Monday, August 5, 2013

Test Your Foundation Knowledge

The gap between theory and practice, said one sage, is greater in theory than it is in practice. It is not easy to find a better validation of this assertion than in database management. Particularly because it uses the term 'theory' in the two different senses, the confusion of which inhibits the ability of data professionals to understand and appreciate the value of theory--specifically, relational theory--for database  practice. The first sense is "sound theoretical foundation", the second is "just a theory" and carries a somewhat pejorative connotation ("not practical").

This confusion is rooted in systemic and cultural factors that make education on data fundamentals--without losing either the rigor and precision of the theory that give it its usefulness, or the audience--one of the most difficult tasks. 

Thus, when a reader started his comments with "... a very common (taught) fundamental misunderstanding/misconception of constraints and (primary, foreign & candidate) keys is an impediment to understanding the RM", I could not  agree more. I have been trying to dispel misconceptions for more than three decades and it is easier said than done. I wondered whether the formal accuracy of the reader's attempt to clarify the issue did not lose the audience.

So I decided to try a little experiment. The reader's comments are reproduced below. I would like to hear from readers--both those who think they know and understand the relational model and those who do not, but want to--what they understand the comments to mean, whether they are helpful and, if not, why not.

Feel free to comment publicly below this post, or privately via email (I will respect requests for anonymity). Succinctness is at a premium.

Subject to the responses I receive, if any, I will try to draw some conclusions with respect to the above mentioned difficulty and perhaps and perhaps try my hand at how I would express the same idea and let readers decide which is more helpful and why.

Here now the comments:
PK: For each base table the dba gives a parameterized statement (aka meaning aka predicate) that takes a row and yields a statement (aka meaning aka proposition) that either holds or doesn't. That is all one needs to update or query a database.

Base table meanings determine constraints. Which are just expressions that are true in every situation. Constraints determine CKs and FKs. Which do not determine or affect meanings. Updating/querying does not need constraints or keys. Which are however used in normalization and to allow a dbms to help maintain integrity and optimize queries. (And I'm not arguing against the importance of any of those roles.)

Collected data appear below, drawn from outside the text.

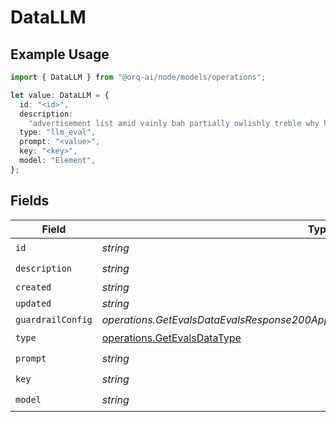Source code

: # DataLLM

## Example Usage

```typescript
import { DataLLM } from "@orq-ai/node/models/operations";

let value: DataLLM = {
  id: "<id>",
  description:
    "advertisement list amid vainly bah partially owlishly treble why however",
  type: "llm_eval",
  prompt: "<value>",
  key: "<key>",
  model: "Element",
};
```

## Fields

| Field                                                                               | Type                                                                                | Required                                                                            | Description                                                                         |
| ----------------------------------------------------------------------------------- | ----------------------------------------------------------------------------------- | ----------------------------------------------------------------------------------- | ----------------------------------------------------------------------------------- |
| `id`                                                                                | *string*                                                                            | :heavy_check_mark:                                                                  | N/A                                                                                 |
| `description`                                                                       | *string*                                                                            | :heavy_check_mark:                                                                  | N/A                                                                                 |
| `created`                                                                           | *string*                                                                            | :heavy_minus_sign:                                                                  | N/A                                                                                 |
| `updated`                                                                           | *string*                                                                            | :heavy_minus_sign:                                                                  | N/A                                                                                 |
| `guardrailConfig`                                                                   | *operations.GetEvalsDataEvalsResponse200ApplicationJSONResponseBodyGuardrailConfig* | :heavy_minus_sign:                                                                  | N/A                                                                                 |
| `type`                                                                              | [operations.GetEvalsDataType](../../models/operations/getevalsdatatype.md)          | :heavy_check_mark:                                                                  | N/A                                                                                 |
| `prompt`                                                                            | *string*                                                                            | :heavy_check_mark:                                                                  | N/A                                                                                 |
| `key`                                                                               | *string*                                                                            | :heavy_check_mark:                                                                  | N/A                                                                                 |
| `model`                                                                             | *string*                                                                            | :heavy_check_mark:                                                                  | N/A                                                                                 |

Unfortunately most presentations of the RM (especially ER and ORM ones & "tools like ER Studio, ERWIN, and Visual Studio ...") focus on certain special cases of meanings involving keys and entities. So people think (wrongly) that keys are needed to even be able to interpret or manipulate a relational database. (So JH is in a certain sense right about keys being artifacts of the RM *as commonly (mis)presented*.) Also they think (wrongly) that keys or the associated constraints (if they even know that keys have associated constraints) are more fundamental than or different in kind from other constraints (rather than just being special cases of constraints).

If a person doesn't understand that constraints and keys are not needed to use a database (and PKs have no theoretical foundation) and that the meaning of a query is built only from base table meanings then they're not going to understand constraints, keys, integrity or the RM. (And thus that FKs and constraints are needed to use one *safely*.)

There are propositions in ... [Codd's] papers. The word "proposition" just isn't in the text. To have "a model based on n-ary relations" (1970 paper) or "the n-ary relation chosen as the single aggregate structure for the relational model" (Turing paper) *means* that one evaluates the truth of statements (aka propositions) generated from present and absent rows via a parameterized statement (aka predicate). Unfortunately the use of propositions & predicates ie what one is *doing* when querying is generally not taught clearly so people do not understand the RM.

In his Turing paper Codd discusses "a fresh look at the addressing of data" in terms of the RM. And in the RM one can via superkeys identify multiple parts of a database seen as a set of rows. This is useful for updating and other times a relation happens to embody a function. However such "addressing" has no relational meaning without an understanding of rows as true propositions, and isn't the basis of querying. So "addressing" ends up being an impediment to understanding, reducing the relation to a mere data structure and losing the quintessential RM property of relation expressions corresponding to predicate expressions.